Organizational Culture
Certain industries, including nuclear power, have defenses-in-depth distributed throughout the system but are vulnerable to something that is equally widespread. According to Reason, “The most likely candidate is safety culture. It can affect all elements in a system for good or ill.” (p. 81) An inadequate SC can undermine the Swiss Cheese Model: there will be more active failures at the “sharp end”; more latent conditions created and sustained by management actions and policies, e.g., poor maintenance, inadequate equipment or downgrading training; and the organization will be reluctant to deal proactively with known problems. (pp. 82-83)
Reason describes a “cluster of organizational pathologies” that make an adverse system event more likely: blaming sharp-end operators, denying the existence of systemic inadequacies, and a narrow pursuit of production and financial goals. He goes on to list some of the drivers of blame and denial. The list includes: accepting human error as the root cause of an event; the hindsight bias; evaluating prior decisions based on their outcomes; shooting the messenger; belief in a bad apple but not a bad barrel (the system); failure to learn; a climate of silence; workarounds that compensate for systemic inadequacies’ and normalization of deviance. (pp. 86-92) Whew!
Our Perspective
Reason teaches us that the essence of understanding errors is nuance. At one end of the spectrum, some errors are totally under the purview of the individual, at the other end they reside in the realm of the system. The biases and issues described by Reason are familiar to Safetymatters readers and echo in the work of Dekker, Hollnagel, Kahneman and others. We have been pounding the drum for a long time on the inadequacies of safety analyses that ignore systemic issues and corrective actions that are limited to individuals (e.g., more training and oversight, improved procedures and clearer expectations).

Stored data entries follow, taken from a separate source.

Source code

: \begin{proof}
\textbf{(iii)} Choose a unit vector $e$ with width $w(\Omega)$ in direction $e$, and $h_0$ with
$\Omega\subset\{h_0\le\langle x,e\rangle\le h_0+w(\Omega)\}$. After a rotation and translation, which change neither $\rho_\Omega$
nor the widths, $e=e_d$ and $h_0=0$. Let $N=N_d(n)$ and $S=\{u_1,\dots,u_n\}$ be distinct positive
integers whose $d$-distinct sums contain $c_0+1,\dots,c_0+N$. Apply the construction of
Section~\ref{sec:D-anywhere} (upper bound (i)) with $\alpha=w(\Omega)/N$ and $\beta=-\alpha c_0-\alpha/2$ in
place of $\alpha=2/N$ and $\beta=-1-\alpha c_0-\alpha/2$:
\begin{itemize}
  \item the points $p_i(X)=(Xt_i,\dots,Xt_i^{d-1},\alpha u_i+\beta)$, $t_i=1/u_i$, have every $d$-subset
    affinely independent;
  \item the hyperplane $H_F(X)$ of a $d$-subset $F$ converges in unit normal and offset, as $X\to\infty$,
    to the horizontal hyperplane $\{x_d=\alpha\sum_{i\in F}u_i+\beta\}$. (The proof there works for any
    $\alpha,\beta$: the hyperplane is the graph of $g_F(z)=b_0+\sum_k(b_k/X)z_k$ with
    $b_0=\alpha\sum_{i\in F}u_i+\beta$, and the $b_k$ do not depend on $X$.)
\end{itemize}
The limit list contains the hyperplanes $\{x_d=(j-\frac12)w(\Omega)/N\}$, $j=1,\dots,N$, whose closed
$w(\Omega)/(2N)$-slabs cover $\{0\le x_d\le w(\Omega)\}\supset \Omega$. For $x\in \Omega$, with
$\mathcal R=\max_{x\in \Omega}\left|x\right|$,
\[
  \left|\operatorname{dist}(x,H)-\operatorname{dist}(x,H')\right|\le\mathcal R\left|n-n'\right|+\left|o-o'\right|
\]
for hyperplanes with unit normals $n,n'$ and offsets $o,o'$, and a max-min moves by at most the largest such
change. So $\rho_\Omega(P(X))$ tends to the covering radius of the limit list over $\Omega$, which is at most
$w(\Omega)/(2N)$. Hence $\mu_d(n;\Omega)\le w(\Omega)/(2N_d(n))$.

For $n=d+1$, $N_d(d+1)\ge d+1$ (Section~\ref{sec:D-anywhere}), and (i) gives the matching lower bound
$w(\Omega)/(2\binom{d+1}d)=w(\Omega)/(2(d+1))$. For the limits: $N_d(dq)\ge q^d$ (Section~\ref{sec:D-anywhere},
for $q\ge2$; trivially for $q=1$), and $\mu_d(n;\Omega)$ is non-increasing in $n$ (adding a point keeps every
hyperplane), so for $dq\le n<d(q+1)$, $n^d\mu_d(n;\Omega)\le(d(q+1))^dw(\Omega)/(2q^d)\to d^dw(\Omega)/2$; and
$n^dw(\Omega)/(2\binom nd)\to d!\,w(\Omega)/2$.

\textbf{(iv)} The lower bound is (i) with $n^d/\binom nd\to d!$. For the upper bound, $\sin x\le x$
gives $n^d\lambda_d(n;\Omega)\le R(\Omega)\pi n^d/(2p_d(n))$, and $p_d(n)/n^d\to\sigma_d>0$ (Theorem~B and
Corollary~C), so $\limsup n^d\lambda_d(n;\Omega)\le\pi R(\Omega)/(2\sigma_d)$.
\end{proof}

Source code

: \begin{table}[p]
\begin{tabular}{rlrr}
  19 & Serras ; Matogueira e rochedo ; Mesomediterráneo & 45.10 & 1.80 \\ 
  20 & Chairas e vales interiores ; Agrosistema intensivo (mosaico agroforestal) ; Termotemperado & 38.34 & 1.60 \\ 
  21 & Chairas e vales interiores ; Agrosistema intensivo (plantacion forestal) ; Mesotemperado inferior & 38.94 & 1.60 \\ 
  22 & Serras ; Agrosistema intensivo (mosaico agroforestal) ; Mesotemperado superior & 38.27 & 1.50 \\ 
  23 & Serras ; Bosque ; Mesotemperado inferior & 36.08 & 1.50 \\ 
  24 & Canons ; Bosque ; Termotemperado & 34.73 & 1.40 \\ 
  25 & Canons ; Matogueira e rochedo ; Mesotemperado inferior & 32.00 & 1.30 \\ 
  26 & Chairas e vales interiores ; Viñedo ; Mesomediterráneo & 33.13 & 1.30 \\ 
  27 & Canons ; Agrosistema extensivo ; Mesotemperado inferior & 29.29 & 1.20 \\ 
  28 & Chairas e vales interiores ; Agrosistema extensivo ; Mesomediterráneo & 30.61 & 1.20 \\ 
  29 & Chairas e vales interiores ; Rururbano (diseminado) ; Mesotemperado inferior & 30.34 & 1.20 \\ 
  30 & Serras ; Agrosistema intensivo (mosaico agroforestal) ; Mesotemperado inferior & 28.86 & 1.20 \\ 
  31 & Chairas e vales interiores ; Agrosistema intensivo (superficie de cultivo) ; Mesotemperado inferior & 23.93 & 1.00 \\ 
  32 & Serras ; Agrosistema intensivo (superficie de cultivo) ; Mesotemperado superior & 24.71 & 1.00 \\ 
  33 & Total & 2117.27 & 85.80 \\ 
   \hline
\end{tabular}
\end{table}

The book is densely packed with the work of a career. One could easily use the contents to develop a SC assessment or self-assessment. We did not report on the chapters covering research into absent-mindedness, Freud and medical errors (Reason’s current interest) but they are certainly worth reading.
Reason says this book is his valedictory: “I have nothing new to say and I’m well past my prime.” (p. 122) We hope not.
* J. Reason, A Life In Error: From Little Slips to Big Disasters (Burlington, VT: Ashgate, 2013).
** Knowledge structures in long-term memory. (p. 24)
*** This will ring familiar to readers of Daniel Kahneman. See our Dec. 18, 2013 post on Kahneman’s Thinking, Fast and Slow.